OK I'll share what I've heard and why and I've adopted them because they make sense. But to be honest I'm not sure how you quantify "Forgiving" I'm not entirely certain it is a real thing.

*It's well believed that a longer bow is more forgiving.*
- I believe the reason for this is that if the string is deflected the angle that the string pulls on the limb tips or the the cams is more shallow with a longer bow so it tends not to affect the the overall position of the bow as much. The longer bow also acts as a stabilizer making it harder to rotate or get out of alignment while executing the shot. (which is easier to rotate a 6 inch pipe or a 6 foot pipe?)

*A longer Brace height is also more forgiving.* 
- The longer brace height is more forgiving because the arrow is typically in contact with the string for a shorter period of time so any grip toque has less of an opportunity to affect the arrow.

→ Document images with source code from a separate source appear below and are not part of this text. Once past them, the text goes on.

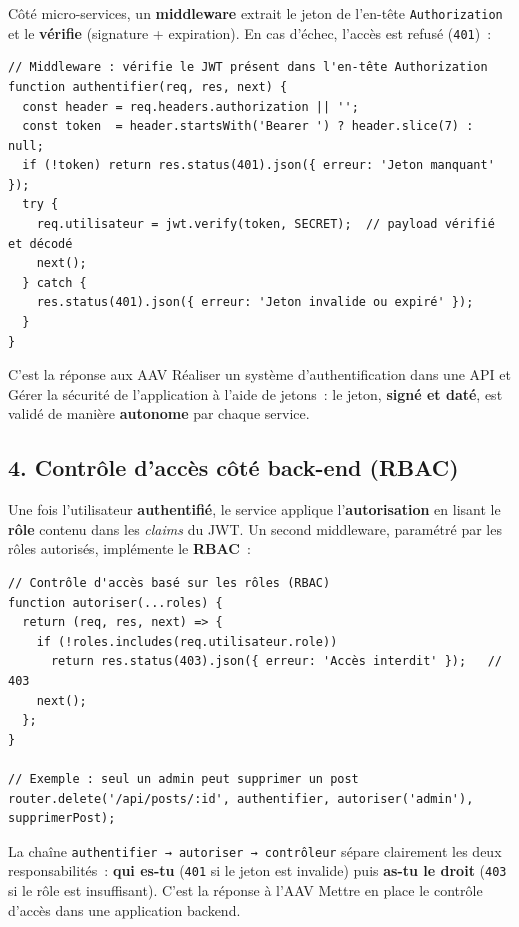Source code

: \noindent Côté micro-services, un \textbf{middleware} extrait le jeton de l'en-tête \texttt{Authorization} et le \textbf{vérifie} (signature + expiration). En cas d'échec, l'accès est refusé (\texttt{401})~:

\begin{verbatim}
// Middleware : vérifie le JWT présent dans l'en-tête Authorization
function authentifier(req, res, next) {
  const header = req.headers.authorization || '';
  const token  = header.startsWith('Bearer ') ? header.slice(7) : null;
  if (!token) return res.status(401).json({ erreur: 'Jeton manquant' });
  try {
    req.utilisateur = jwt.verify(token, SECRET);  // payload vérifié et décodé
    next();
  } catch {
    res.status(401).json({ erreur: 'Jeton invalide ou expiré' });
  }
}
\end{verbatim}

\noindent C'est la réponse aux AAV \og{}Réaliser un système d'authentification dans une API\fg{} et \og{}Gérer la sécurité de l'application à l'aide de jetons\fg{}~: le jeton, \textbf{signé et daté}, est validé de manière \textbf{autonome} par chaque service.

\newpage

\subsection*{4. Contrôle d'accès côté back-end (RBAC)}
{}
\noindent Une fois l'utilisateur \textbf{authentifié}, le service applique l'\textbf{autorisation} en lisant le \textbf{rôle} contenu dans les \textit{claims} du JWT. Un second middleware, paramétré par les rôles autorisés, implémente le \textbf{RBAC}~:

\begin{verbatim}
// Contrôle d'accès basé sur les rôles (RBAC)
function autoriser(...roles) {
  return (req, res, next) => {
    if (!roles.includes(req.utilisateur.role))
      return res.status(403).json({ erreur: 'Accès interdit' });   // 403
    next();
  };
}

// Exemple : seul un admin peut supprimer un post
router.delete('/api/posts/:id', authentifier, autoriser('admin'), supprimerPost);
\end{verbatim}

\noindent La chaîne \texttt{authentifier → autoriser → contrôleur} sépare clairement les deux responsabilités~: \textbf{qui es-tu} (\texttt{401} si le jeton est invalide) puis \textbf{as-tu le droit} (\texttt{403} si le rôle est insuffisant). C'est la réponse à l'AAV \og{}Mettre en place le contrôle d'accès dans une application backend\fg{}.

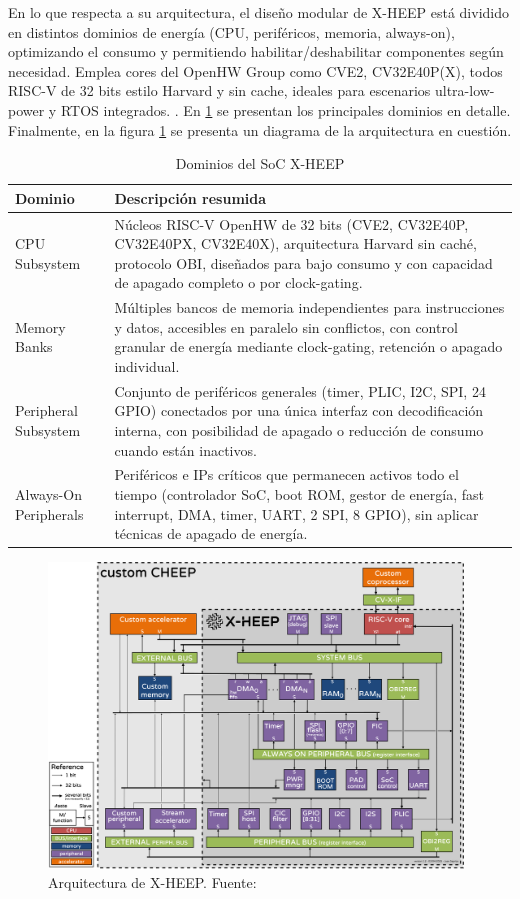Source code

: En lo que respecta a su arquitectura, el diseño modular de X-HEEP está dividido en distintos dominios de energía (CPU, periféricos, memoria, always-on), optimizando el consumo y permitiendo habilitar/deshabilitar componentes según necesidad. Emplea cores del OpenHW Group como CVE2, CV32E40P(X), todos RISC-V de 32 bits estilo Harvard y sin cache, ideales para escenarios ultra-low-power y RTOS integrados. \cite{xheepDocs}. En \ref{tbl:xheepArch} se presentan los principales dominios en detalle. Finalmente, en la figura \ref{fig:xheepArch} se presenta un diagrama de la arquitectura en cuestión.

\begin{table}[h!]
\centering
\caption{Dominios del SoC X-HEEP}
\label{tab:dominios_xheep_texto}
\begin{tabular}{|l|p{9cm}|}
\hline
\textbf{Dominio} & \textbf{Descripción resumida} \\ \hline
CPU Subsystem & Núcleos RISC-V OpenHW de 32 bits (CVE2, CV32E40P, CV32E40PX, CV32E40X), arquitectura Harvard sin caché, protocolo OBI, diseñados para bajo consumo y con capacidad de apagado completo o por clock-gating. \\ \hline
Memory Banks & Múltiples bancos de memoria independientes para instrucciones y datos, accesibles en paralelo sin conflictos, con control granular de energía mediante clock-gating, retención o apagado individual. \\ \hline
Peripheral Subsystem & Conjunto de periféricos generales (timer, PLIC, I2C, SPI, 24 GPIO) conectados por una única interfaz con decodificación interna, con posibilidad de apagado o reducción de consumo cuando están inactivos. \\ \hline
Always-On Peripherals & Periféricos e IPs críticos que permanecen activos todo el tiempo (controlador SoC, boot ROM, gestor de energía, fast interrupt, DMA, timer, UART, 2 SPI, 8 GPIO), sin aplicar técnicas de apagado de energía. \\ \hline
\end{tabular}
\label{tbl:xheepArch}
\end{table}

\begin{figure}[!ht]
  \centering
  \includegraphics[width=11cm]{figures/xheepArch.png}
  \caption{Arquitectura de X-HEEP. Fuente: \cite{xheepInfo}}
  \label{fig:xheepArch}
\end{figure}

Now with todays arrow speeds I'm not convinced this makes a real difference but that is the general thinking

*Arrow Weight, heavier arrows are more forgiving*
When you are doing everything in your power to maximize speed you are typically on the bleeding edge or limit of what the arrow can do. It seems to make some arrows fly more wild and unpredictable. I suspect this may also have to do with the how tight the arrow tolerances are. Cheap arrows more erratic and expensive well matched arrows more consistent. In general I have found heavier arrows to be more consistent particularly when finger shooting.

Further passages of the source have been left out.